DATA PROVIDED:
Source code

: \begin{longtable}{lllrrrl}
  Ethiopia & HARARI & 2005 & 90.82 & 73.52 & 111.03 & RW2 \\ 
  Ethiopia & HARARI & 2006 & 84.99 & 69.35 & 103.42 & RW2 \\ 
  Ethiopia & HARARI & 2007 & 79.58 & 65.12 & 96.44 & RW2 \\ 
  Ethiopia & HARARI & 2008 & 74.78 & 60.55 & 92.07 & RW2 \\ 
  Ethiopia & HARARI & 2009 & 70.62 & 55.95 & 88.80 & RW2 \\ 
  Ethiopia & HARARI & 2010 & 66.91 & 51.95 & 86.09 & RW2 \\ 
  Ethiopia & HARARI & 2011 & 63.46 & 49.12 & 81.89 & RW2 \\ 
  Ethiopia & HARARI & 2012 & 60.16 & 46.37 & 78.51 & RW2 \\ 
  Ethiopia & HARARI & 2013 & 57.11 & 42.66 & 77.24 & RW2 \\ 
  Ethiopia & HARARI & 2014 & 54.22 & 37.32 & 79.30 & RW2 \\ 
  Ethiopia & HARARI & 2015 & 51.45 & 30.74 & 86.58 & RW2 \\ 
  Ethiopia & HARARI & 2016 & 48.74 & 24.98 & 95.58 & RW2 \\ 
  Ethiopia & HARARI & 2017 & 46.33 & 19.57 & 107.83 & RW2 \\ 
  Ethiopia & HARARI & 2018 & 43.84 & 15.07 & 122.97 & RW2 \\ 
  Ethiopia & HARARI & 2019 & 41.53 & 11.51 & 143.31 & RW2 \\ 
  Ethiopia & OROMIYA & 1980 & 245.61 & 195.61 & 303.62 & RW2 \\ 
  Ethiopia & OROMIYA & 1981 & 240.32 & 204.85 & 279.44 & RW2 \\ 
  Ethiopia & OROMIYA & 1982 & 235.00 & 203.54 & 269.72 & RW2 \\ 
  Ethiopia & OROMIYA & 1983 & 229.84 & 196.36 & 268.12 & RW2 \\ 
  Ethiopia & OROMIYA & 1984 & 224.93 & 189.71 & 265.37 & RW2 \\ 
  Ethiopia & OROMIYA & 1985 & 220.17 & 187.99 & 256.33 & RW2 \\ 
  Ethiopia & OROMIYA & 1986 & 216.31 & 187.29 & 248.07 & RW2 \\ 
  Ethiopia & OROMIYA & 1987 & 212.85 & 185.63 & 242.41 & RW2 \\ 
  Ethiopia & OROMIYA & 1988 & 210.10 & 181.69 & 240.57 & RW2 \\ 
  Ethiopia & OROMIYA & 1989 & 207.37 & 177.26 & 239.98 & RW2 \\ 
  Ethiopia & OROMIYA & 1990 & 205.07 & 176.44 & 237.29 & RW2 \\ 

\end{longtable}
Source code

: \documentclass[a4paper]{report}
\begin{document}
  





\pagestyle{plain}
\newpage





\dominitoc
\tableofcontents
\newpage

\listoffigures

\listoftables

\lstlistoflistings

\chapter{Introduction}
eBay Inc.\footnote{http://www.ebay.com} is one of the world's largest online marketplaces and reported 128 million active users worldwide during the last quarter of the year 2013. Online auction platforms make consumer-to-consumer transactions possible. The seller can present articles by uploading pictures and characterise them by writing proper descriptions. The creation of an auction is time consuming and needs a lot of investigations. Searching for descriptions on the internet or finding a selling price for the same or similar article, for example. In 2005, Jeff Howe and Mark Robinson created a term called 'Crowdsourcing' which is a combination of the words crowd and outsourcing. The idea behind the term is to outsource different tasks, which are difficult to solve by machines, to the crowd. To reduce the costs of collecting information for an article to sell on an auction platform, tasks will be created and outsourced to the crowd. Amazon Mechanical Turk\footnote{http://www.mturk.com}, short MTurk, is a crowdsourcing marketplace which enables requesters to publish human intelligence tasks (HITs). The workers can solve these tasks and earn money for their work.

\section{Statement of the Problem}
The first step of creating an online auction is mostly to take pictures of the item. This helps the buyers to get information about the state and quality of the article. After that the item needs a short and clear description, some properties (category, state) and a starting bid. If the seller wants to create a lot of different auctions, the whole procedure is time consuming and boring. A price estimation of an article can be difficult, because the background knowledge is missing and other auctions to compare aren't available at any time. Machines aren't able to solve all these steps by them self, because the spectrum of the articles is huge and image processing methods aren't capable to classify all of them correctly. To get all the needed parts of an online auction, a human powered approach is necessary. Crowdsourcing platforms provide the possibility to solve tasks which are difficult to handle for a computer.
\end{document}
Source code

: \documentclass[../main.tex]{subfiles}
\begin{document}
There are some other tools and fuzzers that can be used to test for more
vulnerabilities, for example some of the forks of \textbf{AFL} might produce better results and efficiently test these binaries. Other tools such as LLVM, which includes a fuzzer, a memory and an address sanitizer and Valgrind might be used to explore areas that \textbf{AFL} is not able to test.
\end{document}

WORK TO BE COMPLETED:
Your task is to transcribe, with no changes, only the lines of the listing above that lie between the line holding "Ethiopia & HARARI & 2018" and the line holding "Ethiopia & OROMIYA & 1981", inclusive.

TASK ANSWER:
  Ethiopia & HARARI & 2018 & 43.84 & 15.07 & 122.97 & RW2 \\ 
  Ethiopia & HARARI & 2019 & 41.53 & 11.51 & 143.31 & RW2 \\ 
  Ethiopia & OROMIYA & 1980 & 245.61 & 195.61 & 303.62 & RW2 \\ 
  Ethiopia & OROMIYA & 1981 & 240.32 & 204.85 & 279.44 & RW2 \\ 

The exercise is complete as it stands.